育児休業給付金(以下「育休給付金」)を受け取っている方の多くが「確定申告は必要?」「税金はかかる?」と疑問を持ちます。結論からお伝えすると、育休給付金は所得税法第9条により非課税であり、給付金のみを受け取っているケースでは原則として確定申告は不要です。
ただし、「医療費控除を受けたい」「育休中に副業収入があった」といった事情がある場合は別途手続きが必要になることがあります。この記事では、育休給付金の非課税根拠を法律の条文レベルから丁寧に解説したうえで、確定申告が必要・不要になる状況をケース別に整理します。また、申告書への正確な記載方法、住民税への影響、ハローワークでの申請手続きに至るまで、育休中の税務手続きを総合的にガイドします。税務的な不安をスッキリ解消して、育休期間を安心して過ごしていただけるよう、具体的かつ実用的な情報をお届けします。
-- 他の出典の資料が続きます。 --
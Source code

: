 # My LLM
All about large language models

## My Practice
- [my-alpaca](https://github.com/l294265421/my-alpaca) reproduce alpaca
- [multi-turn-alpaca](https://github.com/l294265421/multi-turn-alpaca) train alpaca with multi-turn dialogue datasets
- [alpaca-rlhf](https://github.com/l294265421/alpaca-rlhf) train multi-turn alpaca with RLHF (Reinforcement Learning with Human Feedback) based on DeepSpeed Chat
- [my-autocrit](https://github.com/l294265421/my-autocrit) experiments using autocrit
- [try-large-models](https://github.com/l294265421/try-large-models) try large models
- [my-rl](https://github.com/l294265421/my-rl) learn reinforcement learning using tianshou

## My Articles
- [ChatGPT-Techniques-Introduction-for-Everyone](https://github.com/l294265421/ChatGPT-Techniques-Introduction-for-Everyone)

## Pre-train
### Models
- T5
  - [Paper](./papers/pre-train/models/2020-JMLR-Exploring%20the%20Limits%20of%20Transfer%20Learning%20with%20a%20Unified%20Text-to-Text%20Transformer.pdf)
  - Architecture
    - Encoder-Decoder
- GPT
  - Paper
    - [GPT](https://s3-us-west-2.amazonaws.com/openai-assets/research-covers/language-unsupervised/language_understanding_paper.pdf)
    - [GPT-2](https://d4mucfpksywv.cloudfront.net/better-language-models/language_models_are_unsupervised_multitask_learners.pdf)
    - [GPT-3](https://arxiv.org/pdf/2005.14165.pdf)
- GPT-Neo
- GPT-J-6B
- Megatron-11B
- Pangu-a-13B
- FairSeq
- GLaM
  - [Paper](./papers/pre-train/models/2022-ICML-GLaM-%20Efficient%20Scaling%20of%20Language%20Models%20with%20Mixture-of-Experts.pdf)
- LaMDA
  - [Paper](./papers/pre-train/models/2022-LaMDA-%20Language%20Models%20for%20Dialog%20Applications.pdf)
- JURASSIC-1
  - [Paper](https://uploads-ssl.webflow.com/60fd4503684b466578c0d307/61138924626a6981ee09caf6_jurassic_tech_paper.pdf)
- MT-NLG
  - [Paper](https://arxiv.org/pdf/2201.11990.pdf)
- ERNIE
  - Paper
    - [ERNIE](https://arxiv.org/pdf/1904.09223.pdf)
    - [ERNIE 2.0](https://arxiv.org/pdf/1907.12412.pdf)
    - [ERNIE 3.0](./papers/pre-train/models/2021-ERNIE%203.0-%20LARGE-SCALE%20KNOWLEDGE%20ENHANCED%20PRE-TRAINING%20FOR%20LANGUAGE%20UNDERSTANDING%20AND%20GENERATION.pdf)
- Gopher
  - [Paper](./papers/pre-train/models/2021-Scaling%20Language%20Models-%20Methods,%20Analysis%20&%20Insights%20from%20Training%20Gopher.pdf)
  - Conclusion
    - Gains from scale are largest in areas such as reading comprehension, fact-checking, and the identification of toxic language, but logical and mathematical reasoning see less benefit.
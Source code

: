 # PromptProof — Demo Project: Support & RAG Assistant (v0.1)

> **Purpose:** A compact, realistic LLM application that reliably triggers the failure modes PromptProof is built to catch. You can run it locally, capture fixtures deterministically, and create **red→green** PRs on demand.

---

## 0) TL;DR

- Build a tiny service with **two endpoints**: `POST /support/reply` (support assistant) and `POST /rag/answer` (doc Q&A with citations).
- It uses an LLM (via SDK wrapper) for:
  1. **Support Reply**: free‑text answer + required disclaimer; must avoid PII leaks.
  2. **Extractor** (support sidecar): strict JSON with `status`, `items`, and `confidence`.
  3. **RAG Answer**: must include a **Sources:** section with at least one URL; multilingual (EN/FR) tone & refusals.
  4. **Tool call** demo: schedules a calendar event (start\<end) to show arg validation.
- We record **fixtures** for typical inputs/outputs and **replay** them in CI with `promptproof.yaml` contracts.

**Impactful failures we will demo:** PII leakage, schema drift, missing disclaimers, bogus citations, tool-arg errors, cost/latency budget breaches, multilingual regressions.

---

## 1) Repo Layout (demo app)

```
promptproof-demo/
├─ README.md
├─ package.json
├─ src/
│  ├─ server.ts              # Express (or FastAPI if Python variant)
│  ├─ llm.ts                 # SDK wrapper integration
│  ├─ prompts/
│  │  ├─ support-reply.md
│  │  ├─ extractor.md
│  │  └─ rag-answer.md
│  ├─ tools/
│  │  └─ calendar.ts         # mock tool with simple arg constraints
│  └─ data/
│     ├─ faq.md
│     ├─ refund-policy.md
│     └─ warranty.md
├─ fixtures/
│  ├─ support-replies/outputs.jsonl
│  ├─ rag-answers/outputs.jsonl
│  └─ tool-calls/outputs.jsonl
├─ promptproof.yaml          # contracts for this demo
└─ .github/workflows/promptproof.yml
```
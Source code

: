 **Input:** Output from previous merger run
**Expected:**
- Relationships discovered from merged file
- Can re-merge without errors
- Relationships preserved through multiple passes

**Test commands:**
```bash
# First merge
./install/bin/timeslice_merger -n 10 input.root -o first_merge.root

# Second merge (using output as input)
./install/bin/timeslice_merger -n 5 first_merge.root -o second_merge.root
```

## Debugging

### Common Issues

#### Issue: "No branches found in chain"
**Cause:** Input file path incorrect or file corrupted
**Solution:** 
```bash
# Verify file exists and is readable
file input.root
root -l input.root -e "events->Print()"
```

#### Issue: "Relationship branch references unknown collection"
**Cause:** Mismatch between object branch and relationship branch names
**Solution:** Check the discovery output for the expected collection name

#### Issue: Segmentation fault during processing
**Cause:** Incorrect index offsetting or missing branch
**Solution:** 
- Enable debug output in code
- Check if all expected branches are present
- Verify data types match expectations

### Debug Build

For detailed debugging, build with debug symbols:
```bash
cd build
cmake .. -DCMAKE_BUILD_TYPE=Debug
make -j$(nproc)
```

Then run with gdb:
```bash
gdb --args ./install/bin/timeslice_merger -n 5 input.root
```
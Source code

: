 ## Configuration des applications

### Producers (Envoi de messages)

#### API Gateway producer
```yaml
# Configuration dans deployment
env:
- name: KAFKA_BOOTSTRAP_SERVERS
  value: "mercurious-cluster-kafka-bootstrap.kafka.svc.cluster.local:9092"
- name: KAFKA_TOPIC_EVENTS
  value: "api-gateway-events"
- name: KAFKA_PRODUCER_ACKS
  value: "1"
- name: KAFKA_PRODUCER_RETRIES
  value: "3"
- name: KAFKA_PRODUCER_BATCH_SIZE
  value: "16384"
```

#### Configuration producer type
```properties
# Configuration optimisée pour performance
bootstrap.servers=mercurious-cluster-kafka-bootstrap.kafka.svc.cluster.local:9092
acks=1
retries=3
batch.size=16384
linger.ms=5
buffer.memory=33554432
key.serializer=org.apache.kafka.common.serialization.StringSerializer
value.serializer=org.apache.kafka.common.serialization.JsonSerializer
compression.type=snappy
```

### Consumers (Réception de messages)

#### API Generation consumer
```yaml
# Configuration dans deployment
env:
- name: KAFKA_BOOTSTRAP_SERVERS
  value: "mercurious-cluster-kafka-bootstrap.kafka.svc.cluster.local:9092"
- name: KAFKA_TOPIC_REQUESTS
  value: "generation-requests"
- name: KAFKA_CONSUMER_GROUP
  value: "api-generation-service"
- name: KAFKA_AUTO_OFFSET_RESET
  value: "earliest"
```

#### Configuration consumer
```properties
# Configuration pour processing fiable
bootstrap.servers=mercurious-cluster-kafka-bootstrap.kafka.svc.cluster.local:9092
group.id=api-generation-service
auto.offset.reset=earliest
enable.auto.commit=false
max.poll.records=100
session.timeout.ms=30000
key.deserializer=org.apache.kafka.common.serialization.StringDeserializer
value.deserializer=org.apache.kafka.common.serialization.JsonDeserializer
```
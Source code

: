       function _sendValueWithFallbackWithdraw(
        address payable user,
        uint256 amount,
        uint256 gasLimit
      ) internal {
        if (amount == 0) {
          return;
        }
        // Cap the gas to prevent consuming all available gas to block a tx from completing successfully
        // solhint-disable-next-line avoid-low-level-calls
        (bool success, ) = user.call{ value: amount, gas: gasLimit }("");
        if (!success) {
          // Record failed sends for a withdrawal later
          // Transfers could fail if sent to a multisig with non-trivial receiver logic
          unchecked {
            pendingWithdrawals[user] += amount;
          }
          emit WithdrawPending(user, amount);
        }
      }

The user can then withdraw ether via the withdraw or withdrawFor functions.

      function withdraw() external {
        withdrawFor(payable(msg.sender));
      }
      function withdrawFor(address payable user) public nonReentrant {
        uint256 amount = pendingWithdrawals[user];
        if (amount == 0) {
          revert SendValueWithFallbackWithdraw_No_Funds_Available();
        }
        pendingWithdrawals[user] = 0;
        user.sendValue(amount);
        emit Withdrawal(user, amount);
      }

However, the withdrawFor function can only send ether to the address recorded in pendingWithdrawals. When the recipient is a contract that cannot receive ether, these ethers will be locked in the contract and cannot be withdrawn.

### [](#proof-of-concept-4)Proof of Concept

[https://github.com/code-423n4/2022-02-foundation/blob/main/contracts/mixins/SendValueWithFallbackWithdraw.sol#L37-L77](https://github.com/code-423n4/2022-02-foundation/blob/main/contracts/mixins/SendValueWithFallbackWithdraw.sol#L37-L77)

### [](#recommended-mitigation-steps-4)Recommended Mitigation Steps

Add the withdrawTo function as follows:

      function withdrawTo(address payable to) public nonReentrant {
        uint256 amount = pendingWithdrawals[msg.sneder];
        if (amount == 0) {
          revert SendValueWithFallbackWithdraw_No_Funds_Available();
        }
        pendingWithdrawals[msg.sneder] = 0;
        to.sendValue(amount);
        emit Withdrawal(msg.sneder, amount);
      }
育休給付金は「非課税」——その法的根拠をわかりやすく解説
所得税法第9条とは?非課税所得の仕組み
所得税は、個人が1年間に得た「所得」に対して課税される税金です。しかし、すべての収入が課税対象になるわけではありません。所得税法第9条は「非課税所得」を列挙しており、ここに掲げられた収入は所得税の計算対象から除外されると定められています。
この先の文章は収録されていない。